Source: IMF, “Fiscal Monitor” and World Economic Outlook Database

The Philippines is projected to run a trade deficit of 10.2% of GDP in 2010. However, its unusually high income remittances from workers abroad (4.8% of GDP) contributes significantly to its positive current account balance.

Inflation – Domestic inflation can also be a leading indicator of weaker currencies in the future. Table 13 provides historic and projected data on consumer prices. Once again, Vietnam and India are the most worrisome.

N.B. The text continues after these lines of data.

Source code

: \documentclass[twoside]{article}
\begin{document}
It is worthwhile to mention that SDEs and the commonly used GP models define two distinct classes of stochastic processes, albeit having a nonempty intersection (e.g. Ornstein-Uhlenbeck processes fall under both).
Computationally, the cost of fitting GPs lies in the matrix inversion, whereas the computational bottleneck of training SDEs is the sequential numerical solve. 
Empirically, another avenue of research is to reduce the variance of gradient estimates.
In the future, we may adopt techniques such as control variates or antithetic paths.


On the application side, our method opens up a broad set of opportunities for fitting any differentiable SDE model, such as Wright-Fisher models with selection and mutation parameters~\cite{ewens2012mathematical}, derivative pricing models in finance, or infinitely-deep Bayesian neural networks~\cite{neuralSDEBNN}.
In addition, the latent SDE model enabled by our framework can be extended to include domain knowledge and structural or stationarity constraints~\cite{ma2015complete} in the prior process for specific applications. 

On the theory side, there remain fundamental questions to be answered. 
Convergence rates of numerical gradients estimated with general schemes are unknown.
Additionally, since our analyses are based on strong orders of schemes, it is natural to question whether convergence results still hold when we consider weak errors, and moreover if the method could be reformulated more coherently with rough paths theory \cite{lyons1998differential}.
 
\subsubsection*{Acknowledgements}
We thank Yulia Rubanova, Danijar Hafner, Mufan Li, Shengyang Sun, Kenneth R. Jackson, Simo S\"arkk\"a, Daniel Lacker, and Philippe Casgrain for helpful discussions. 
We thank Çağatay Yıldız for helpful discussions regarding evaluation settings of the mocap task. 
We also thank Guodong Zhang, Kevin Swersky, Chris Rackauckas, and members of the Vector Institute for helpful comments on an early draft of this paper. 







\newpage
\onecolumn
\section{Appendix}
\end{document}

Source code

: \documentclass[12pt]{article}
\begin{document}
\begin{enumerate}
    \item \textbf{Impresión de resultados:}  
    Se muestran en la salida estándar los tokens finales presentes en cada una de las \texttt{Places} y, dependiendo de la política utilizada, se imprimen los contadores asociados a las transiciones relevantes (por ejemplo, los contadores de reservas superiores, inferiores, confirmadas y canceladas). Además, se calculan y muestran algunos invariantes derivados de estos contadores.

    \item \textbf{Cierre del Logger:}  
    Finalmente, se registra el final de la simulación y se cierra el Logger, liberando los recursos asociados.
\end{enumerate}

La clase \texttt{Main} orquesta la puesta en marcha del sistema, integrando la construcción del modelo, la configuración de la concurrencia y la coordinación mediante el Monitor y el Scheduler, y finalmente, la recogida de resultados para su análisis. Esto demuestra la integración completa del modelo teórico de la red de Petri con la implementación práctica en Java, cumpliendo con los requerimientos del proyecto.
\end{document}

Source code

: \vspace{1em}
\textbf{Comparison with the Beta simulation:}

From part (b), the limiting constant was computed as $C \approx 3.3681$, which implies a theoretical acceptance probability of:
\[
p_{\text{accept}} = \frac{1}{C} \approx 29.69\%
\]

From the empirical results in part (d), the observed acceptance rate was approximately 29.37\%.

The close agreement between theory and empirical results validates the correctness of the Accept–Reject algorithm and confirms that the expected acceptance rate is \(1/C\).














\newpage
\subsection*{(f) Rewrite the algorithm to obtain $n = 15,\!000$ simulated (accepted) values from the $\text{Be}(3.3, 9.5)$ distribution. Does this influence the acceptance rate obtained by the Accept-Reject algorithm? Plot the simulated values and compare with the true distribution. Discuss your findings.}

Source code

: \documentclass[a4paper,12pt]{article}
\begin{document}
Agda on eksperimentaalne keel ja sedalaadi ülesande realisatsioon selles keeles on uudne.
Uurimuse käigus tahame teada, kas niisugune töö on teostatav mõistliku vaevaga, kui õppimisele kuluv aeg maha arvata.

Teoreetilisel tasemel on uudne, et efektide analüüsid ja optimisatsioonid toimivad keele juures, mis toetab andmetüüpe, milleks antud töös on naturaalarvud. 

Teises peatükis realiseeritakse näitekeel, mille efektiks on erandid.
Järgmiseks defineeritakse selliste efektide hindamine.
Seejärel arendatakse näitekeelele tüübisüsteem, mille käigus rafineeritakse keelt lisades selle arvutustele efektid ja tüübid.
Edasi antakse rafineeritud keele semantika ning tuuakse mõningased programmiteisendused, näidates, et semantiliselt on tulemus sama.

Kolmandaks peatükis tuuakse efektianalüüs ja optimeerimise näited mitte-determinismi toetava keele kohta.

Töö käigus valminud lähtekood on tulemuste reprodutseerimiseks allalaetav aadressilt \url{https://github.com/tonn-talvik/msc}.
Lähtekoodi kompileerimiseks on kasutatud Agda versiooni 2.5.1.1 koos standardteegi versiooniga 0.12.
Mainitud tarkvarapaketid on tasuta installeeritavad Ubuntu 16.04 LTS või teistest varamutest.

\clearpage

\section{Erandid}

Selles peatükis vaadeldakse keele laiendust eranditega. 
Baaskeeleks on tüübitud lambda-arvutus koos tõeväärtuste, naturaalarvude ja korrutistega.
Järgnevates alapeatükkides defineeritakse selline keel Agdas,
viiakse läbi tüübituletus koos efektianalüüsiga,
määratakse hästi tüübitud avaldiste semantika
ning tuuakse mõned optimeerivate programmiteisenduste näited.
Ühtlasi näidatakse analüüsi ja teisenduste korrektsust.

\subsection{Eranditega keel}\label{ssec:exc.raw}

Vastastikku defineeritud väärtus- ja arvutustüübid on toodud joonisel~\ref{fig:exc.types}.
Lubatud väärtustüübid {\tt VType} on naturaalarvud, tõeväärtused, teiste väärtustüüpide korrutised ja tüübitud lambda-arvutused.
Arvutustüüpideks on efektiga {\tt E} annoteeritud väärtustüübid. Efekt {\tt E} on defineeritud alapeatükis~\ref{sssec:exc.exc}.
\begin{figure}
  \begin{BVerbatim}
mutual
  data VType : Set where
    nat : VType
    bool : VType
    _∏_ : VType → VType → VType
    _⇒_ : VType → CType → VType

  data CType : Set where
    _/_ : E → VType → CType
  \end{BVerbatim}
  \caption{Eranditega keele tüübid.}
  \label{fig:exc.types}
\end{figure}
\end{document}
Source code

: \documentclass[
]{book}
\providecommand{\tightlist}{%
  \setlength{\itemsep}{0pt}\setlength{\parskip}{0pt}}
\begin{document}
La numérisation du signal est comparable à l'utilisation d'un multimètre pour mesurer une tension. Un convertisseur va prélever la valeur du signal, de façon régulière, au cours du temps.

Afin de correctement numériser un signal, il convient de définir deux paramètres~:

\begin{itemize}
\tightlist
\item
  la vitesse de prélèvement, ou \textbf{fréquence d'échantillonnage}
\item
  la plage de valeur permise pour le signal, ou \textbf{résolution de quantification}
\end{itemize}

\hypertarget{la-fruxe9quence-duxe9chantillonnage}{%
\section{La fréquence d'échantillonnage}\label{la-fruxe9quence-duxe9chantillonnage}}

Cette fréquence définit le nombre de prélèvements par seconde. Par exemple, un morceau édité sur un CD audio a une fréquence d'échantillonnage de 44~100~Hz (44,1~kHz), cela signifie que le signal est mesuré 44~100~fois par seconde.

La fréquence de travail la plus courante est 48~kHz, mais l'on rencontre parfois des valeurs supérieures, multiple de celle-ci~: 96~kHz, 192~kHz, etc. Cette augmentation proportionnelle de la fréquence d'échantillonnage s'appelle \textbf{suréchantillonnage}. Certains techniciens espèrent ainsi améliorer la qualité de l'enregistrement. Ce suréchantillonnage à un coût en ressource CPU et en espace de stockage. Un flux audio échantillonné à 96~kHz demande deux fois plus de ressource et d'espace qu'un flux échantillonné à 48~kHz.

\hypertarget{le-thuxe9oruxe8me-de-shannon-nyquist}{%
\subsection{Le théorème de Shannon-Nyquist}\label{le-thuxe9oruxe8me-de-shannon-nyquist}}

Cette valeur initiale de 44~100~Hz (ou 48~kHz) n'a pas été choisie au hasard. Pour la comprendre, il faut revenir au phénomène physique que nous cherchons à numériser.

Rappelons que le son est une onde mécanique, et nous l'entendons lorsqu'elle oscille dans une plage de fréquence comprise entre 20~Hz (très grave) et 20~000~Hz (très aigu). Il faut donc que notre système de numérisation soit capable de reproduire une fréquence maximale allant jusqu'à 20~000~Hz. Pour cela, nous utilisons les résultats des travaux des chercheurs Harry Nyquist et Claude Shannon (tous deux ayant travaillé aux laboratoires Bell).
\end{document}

Table 13. – Consumer Price Increases, Asian Countries

 Country  2007  2008  2009  2010  2011 proj.  2012 proj.
Taiwan 1.8 3.5 -0.9 1.5 1.5 1.5
Malaysia 2.0 5.4 0.6 2.2 2.1 2.3
Thailand 2.2 5.5 -0.8 3.0 2.8 2.5
South Korea 2.5 4.7 2.8 3.1 3.4 3.0
China 4.8 5.9 -0.7 3.5 2.7 2.0
Philippines 2.8 9.3 3.2 4.5 4.0 4.0
Indonesia 6.0 9.8 4.8 5.1 5.5 5.4
Vietnam 8.3 23.1 6.7 8.4 8.0 6.1
India 6.4 8.3 10.9 13.2 6.7 4.7

Source: IMF: WEO Database

A View from the Private Sector

One indication of how Asian countries are viewed by foreign investors are sovereign bond spreads: how much more these countries have to pay for loans than the US. This information is presented in Table 14.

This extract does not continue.